Some borrowers offside on their lending covenants are on their third or fourth round of relief through forbearance letters or equivalent, something parties on both sides of the transaction hoped would no longer be a problem in 2016. While the rules governing how borrowers and lenders ought to interact with each other have been around for decades, in the current market not everyone is exactly sure what to do next.
Many new borrowers are enduring a painful education on the legal implications of the lending documents they signed. Hidden in the small print and legalese is the fact that when the loan was accepted - whether a capital lease or senior secured credit facility - either your assets or your company are technically not yours until the debt obligations are repaid in full. When you can no longer make principal or interest payments, you no longer have any legal claim to the collateral, whatever that may be. Depending on what you borrow and the terms and conditions, for private owner / operators it could be your life’s work. Few, if any, figured their investment and sweat equity could one day be worth nothing when they signed the loan papers. Related: Three Stocks Well Positioned For An Oil Price Rebound
Lenders, on the other hand, have been forced by market circumstances to redefine flexibility. The rapid and mono-directional decline of upstream oil and gas revenue, cash flow, liquidity and asset values has all but overwhelmed suppliers of debt capital. Macroeconomic conditions have deteriorated much more quickly than either borrowers or lenders have been able to adapt to. Instead of flexing their muscles and exercising their security to recover their capital, Canada’s six largest banks, for example, are more inclined to focus on explaining how only a small percentage of their total asset base (remember your liability is your lender’s asset) is exposed to the oil and gas industry.

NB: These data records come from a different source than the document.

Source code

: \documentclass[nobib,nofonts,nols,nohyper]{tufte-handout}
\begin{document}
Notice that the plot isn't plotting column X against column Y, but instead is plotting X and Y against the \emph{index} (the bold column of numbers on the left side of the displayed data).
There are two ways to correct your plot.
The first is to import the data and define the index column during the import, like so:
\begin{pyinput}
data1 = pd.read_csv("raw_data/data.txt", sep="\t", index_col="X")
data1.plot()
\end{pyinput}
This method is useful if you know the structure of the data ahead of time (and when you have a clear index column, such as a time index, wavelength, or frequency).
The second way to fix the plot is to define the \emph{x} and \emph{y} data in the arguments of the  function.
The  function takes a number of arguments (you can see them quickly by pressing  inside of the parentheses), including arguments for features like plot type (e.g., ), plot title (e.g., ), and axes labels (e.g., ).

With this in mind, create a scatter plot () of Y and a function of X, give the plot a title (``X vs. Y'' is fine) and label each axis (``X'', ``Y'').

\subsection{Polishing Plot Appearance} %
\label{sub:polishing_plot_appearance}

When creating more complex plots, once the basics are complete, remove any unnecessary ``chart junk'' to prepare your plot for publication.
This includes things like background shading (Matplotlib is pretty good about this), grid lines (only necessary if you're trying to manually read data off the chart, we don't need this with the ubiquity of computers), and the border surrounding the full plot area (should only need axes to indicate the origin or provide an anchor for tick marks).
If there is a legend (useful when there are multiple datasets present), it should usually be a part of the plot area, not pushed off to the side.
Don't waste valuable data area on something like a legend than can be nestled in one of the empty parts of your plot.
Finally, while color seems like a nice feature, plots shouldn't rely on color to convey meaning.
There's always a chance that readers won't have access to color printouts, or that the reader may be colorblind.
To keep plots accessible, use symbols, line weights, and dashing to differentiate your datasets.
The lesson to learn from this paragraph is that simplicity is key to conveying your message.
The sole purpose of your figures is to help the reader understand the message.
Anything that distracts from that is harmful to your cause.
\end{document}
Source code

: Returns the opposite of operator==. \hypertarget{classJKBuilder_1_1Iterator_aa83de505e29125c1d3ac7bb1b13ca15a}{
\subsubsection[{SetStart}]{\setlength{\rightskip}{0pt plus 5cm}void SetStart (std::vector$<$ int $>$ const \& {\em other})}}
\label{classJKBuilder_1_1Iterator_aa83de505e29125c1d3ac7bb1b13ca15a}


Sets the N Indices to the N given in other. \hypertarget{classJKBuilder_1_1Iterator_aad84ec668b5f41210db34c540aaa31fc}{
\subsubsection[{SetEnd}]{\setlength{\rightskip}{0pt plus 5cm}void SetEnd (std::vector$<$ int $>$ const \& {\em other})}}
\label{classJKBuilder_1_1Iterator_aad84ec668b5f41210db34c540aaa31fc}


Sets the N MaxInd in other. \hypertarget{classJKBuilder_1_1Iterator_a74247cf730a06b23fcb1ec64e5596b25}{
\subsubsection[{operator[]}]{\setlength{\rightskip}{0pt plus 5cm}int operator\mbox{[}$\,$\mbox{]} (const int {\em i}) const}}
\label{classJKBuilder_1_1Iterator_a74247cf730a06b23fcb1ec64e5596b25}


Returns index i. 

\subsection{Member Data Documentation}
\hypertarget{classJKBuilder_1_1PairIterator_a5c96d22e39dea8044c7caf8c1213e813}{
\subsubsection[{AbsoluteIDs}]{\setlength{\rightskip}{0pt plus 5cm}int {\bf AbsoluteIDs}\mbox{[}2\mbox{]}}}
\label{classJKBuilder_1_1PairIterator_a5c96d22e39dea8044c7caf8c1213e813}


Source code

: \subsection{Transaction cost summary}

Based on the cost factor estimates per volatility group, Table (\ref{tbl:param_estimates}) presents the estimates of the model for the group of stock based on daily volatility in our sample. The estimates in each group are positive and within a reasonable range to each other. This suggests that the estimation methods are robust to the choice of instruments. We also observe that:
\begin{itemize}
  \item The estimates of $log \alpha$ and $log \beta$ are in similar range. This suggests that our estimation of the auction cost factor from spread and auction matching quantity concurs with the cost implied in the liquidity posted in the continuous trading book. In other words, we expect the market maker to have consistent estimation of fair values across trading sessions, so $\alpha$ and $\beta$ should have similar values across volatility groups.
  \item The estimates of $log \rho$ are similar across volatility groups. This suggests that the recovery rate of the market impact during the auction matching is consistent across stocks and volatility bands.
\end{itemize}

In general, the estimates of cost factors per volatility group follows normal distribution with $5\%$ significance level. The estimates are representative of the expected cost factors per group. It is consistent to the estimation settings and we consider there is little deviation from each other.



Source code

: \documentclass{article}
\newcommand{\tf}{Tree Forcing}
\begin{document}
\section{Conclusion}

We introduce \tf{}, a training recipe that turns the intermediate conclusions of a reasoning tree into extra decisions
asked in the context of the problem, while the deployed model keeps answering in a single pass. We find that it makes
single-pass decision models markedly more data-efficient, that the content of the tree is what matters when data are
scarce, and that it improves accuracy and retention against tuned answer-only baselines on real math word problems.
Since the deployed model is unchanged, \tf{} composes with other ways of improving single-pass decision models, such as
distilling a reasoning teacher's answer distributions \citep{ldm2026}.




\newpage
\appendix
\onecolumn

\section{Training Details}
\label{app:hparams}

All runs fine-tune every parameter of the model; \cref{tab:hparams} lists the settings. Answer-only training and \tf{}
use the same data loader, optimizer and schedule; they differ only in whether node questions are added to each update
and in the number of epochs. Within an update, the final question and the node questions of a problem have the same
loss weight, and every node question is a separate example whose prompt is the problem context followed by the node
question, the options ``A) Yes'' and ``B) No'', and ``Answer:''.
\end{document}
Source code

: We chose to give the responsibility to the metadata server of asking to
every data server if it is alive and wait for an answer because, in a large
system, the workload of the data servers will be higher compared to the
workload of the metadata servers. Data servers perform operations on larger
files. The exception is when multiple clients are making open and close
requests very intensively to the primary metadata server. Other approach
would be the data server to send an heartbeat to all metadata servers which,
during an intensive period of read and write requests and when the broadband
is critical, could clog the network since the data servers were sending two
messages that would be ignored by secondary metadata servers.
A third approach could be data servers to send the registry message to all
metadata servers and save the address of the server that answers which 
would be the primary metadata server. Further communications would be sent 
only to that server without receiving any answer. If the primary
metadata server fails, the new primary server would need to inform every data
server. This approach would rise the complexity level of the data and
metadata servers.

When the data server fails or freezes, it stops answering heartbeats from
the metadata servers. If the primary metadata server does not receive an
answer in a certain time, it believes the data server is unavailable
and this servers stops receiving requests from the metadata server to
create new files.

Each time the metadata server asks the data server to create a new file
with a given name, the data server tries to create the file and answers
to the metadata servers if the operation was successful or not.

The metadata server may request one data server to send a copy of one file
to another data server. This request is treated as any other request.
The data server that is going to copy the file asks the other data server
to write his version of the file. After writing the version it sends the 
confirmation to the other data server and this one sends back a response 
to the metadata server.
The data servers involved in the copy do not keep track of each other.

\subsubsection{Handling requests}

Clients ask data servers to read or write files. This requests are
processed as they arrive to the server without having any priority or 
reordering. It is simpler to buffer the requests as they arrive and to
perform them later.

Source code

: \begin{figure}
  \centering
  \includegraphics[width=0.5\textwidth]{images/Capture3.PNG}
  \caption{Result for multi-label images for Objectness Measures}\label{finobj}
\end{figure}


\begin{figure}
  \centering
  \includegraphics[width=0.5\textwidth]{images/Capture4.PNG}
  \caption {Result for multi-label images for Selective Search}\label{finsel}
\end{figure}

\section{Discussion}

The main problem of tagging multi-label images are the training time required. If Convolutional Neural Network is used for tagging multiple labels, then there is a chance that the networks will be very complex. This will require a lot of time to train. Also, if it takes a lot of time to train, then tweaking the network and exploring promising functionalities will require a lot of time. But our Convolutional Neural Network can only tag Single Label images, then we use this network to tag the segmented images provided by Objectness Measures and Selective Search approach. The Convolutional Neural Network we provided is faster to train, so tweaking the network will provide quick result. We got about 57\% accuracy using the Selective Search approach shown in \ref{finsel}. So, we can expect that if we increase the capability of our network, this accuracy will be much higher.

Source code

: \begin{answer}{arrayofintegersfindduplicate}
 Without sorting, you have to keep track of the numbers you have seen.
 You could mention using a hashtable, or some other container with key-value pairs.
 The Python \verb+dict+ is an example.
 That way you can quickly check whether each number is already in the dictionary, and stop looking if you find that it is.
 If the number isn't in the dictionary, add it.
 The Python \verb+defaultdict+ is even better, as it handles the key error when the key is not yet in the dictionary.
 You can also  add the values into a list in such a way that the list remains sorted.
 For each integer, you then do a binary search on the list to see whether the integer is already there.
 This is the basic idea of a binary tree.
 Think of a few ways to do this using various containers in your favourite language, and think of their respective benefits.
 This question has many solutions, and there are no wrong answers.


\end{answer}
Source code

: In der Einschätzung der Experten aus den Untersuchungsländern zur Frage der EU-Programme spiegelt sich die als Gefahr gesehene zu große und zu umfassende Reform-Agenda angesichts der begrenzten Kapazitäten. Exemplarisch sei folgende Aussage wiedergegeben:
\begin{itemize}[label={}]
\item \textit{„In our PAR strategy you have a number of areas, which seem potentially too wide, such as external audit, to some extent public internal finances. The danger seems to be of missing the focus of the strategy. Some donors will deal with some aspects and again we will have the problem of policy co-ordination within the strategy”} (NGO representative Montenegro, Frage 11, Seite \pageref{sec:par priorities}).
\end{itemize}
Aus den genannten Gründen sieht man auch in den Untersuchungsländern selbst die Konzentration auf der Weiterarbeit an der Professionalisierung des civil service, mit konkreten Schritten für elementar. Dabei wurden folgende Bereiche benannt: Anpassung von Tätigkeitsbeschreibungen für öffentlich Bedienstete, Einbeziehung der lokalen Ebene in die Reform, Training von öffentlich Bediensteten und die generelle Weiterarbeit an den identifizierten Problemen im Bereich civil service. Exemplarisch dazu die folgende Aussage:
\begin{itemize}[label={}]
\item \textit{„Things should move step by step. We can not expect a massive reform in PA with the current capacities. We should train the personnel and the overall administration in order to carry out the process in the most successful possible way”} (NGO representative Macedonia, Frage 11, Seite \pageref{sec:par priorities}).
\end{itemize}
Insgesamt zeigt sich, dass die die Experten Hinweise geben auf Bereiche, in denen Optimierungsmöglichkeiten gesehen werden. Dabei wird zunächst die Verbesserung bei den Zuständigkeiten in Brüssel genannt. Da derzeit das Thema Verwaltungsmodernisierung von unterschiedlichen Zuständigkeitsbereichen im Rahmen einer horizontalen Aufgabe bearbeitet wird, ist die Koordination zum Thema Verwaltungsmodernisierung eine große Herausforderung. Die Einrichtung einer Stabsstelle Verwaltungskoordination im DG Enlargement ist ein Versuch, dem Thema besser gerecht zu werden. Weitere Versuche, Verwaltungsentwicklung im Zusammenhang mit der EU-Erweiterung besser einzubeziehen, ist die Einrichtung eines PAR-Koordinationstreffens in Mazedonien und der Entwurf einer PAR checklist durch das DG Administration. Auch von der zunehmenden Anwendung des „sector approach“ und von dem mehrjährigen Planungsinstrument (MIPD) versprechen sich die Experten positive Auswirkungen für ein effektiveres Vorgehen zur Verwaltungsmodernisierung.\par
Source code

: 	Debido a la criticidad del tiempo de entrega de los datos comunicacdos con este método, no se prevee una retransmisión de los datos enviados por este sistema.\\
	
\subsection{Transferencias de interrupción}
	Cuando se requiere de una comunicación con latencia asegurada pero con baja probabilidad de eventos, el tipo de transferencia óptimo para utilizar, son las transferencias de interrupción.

Reams have been written about public companies violating their lending covenants and the lengths to which their lenders have gone to keep their client companies alive. Forced or negotiated asset sales and equity issues to pay down debt are common. Better to try to make the current situation work if possible than face certain losses in the case of forced liquidation. Nobody who employed debt capital markets to grow their company in the past had any idea some of the current lending terms were available.
Canada’s big six banks have been kicking the can down the road for over a year. Finally, in the first reporting quarter ended January 1, 2016 the Bank of Montreal, Royal Bank of Canada, Toronto Dominion Bank, Scotiabank, Toronto Dominion Bank, Canadian Imperial Bank of Commerce and the National Bank jacked up their loan loss provisions while providing detailed disclosure of the extent of their oil and gas loans. Big numbers.
In total, these six Canadian banks have committed loans of $49.8 billion, not all in Canada. OFS is in there for $5.6 billion. According to a March 2 Bloomberg Brief on bankruptcy, these six banks had undrawn credit facilities that brought the total to as high as $107 billion, as well as a total provision for Non-Performing Loans (NPL) in the quarter of $259 million. Related: Why Saudi Arabia Has No Intention To End The Oil Glut
The amount is significantly higher than the $215 million total for the six banks for the entire fiscal year, ended October 31, 2015. This is surely because oil markets and the health of the industry has continued to deteriorate since that time. News reports caution a growing number of oil and gas based companies are on so-called “credit watch.” Because of current oil and gas prices and low OFS activity, the next round of loan covenants tests will surely increase the amount of debt in the NPL category.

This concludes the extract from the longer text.